Segundo Vinho, existem ainda barreiras culturais e sociais que fazem com que a violência baseada no género, especialmente contra mulheres seja tratada  como um problema familiar e não como um caso que merece a especial atenção das autoridades policiais, o que faz com que os a  agressores não sofram as sanções impostas pela lei e se perpetue o ciclo de normalização  da violência no seio das famílias e na sociedade em geral

“Nós temos feito palestras ao nível das comunidades sobre a necessidade de se denunciar, porque ao ficarmos calados, estamos a incentivar este violador, este agressor e isso pode ter efeitos desastrosos para nós no futuro. Temos a nossa linha verde que funciona 24 horas por dia para receber as denúncias. Muitas vezes o agressor é um familiar da vítima, por isso feita a denúncia, nós fazemos um acompanhamento para garantir a salvaguardar a sua integridade, porque é importante que a vítima não fique perto do agressor, para evitar cenários piores’’

A violência baseada no género (VBG) é um problema que preocupa a todas camadas da sociedade, recentemente em um workshop sobre o papel transformador das mulheres  no sistema de justiça em Moçambique, a Associação Moçambicana de Juízas (AMJ), alertou que embora existam boas leis no papel, há grandes falhas em sua implementação, o que impede muitas vítimas de alcançar a justiça que merecem.

Silvia Comissário, presidente da Associação Moçambicana de Juízes, destacou a importância de entender não apenas a existência de boas leis, mas sua efetividade na prática.

“Eu gosto de entender que nós temos leis bonitas, nós fazemos muita legislação, mas o que queremos perceber melhor é como é que estamos tornando essas leis eficazes”.

Silvia Comissário também levantou questões sobre a lei que trata da proteção das vítimas e testemunhas,  enfatizando a necessidade de assegurar que as vítimas de violência baseada no gênero tenham um ambiente seguro ao testemunharem, separadas de seus agressores. Para ela, o problema não está tanto na legislação, mas na sua implementação.

“Às vezes discute-se muito sobre aumentar a pena, mas será que a questão é aumentar a pena de 16 anos para 24 anos, ou é garantir que as vítimas tenham acesso aos tribunais e que os agressores sejam efetivamente condenados?”, indagou.

“A vítima pode se sentir impotente, o que diminui autoestima e sentido de valor próprio”
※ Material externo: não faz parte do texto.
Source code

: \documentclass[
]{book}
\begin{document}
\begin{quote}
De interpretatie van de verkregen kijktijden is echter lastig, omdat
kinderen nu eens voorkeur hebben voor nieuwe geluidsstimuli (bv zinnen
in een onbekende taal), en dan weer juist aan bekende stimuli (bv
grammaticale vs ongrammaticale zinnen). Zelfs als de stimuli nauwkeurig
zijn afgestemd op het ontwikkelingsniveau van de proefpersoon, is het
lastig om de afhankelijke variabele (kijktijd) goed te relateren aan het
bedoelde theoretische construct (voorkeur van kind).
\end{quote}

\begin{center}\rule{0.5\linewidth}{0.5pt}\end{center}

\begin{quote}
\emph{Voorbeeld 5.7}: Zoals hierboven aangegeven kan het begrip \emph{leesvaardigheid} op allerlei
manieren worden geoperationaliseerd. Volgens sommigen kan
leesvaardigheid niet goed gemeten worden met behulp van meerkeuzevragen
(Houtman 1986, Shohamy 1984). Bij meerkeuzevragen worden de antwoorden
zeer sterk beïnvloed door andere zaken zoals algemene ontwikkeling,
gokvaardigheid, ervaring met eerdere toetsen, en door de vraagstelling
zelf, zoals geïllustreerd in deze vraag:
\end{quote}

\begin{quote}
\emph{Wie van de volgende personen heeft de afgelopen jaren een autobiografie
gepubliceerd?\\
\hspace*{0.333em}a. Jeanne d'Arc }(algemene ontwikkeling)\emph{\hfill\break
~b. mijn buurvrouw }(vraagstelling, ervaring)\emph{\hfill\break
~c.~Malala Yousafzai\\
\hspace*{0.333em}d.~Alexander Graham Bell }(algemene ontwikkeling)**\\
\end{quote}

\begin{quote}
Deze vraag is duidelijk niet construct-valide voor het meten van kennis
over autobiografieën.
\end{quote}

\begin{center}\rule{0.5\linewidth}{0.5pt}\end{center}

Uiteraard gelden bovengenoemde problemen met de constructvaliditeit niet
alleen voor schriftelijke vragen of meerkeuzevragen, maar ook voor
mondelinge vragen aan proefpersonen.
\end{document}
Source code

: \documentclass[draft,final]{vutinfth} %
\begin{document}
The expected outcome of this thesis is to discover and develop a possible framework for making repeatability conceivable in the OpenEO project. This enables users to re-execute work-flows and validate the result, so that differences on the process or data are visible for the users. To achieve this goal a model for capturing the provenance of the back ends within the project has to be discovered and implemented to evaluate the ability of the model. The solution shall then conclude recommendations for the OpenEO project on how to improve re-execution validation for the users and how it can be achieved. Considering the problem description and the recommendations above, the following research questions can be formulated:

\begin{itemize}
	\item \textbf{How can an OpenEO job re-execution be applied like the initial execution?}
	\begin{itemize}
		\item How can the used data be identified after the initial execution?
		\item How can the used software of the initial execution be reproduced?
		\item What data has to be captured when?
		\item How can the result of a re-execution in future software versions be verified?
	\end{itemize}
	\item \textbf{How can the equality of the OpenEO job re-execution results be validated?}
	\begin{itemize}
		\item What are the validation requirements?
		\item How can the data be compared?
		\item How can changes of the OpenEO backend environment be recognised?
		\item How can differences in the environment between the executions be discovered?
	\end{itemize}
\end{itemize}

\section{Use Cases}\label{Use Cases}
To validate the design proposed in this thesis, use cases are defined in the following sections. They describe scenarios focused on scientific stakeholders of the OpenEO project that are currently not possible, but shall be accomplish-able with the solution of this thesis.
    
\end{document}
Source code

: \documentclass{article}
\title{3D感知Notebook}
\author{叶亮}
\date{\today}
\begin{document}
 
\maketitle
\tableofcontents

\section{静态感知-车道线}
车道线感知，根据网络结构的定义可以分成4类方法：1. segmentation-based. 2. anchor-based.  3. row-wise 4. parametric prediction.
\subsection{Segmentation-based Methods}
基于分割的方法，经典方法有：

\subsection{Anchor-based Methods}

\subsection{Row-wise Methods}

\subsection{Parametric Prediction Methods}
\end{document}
Segundo a psicóloga Georgia Mabuie, violência baseada no género (VBG) tem profundos impactos psicológicos nas vítimas, afetando-as de várias formas, dependendo da intensidade, duração e tipo de abuso. Esses impactos podem ser imediatos ou prolongados e variam conforme o contexto individual e social da vítima.

“A vítima pode sentir medo constante, preocupação excessiva e insegurança, especialmente em ambientes onde a violência ocorreu ou nas situações cotidianas, em casos extremos, as vítimas podem desenvolver ataques de pânico, que incluem falta de ar, tremores, sensação de desmaio ou perda de controle. A violência baseada no gênero pode levar a sentimentos intensos de desesperança, tristeza profunda e perda de interesse em atividades anteriormente prazerosas. A vítima pode se sentir impotente, o que contribui para uma diminuição na autoestima e no sentido de valor próprio”, referiu.

Segundo Mabuie, há o risco de se desencadear transtornos de estresse Pós-Traumático (TEPT), baixa autoestima e sentimento de culpa e dificuldades nas relações interpessoais

‘‘As vítimas frequentemente revivem o trauma, experimentando flashbacks, pesadelos e pensamentos intrusivos relacionados à violência sofrida. Isso pode levar a uma hipervigilância, dificuldades para dormir e, em casos graves, pode afetar gravemente a vida cotidiana da pessoa, muitas vítimas internalizam a culpa pela violência que sofreram, o que resulta em sentimentos de vergonha, inadequação e humilhação. A ideia de que de alguma forma mereciam o abuso pode prejudicar a autoimagem e a confiança. A violência pode afetar a capacidade da vítima de confiar em outras pessoas. Isso pode levar ao isolamento social, dificultando o estabelecimento de relações saudáveis no futuro. O medo da rejeição ou de ser novamente vítima pode ser paralisante”, advertiu a psicóloga.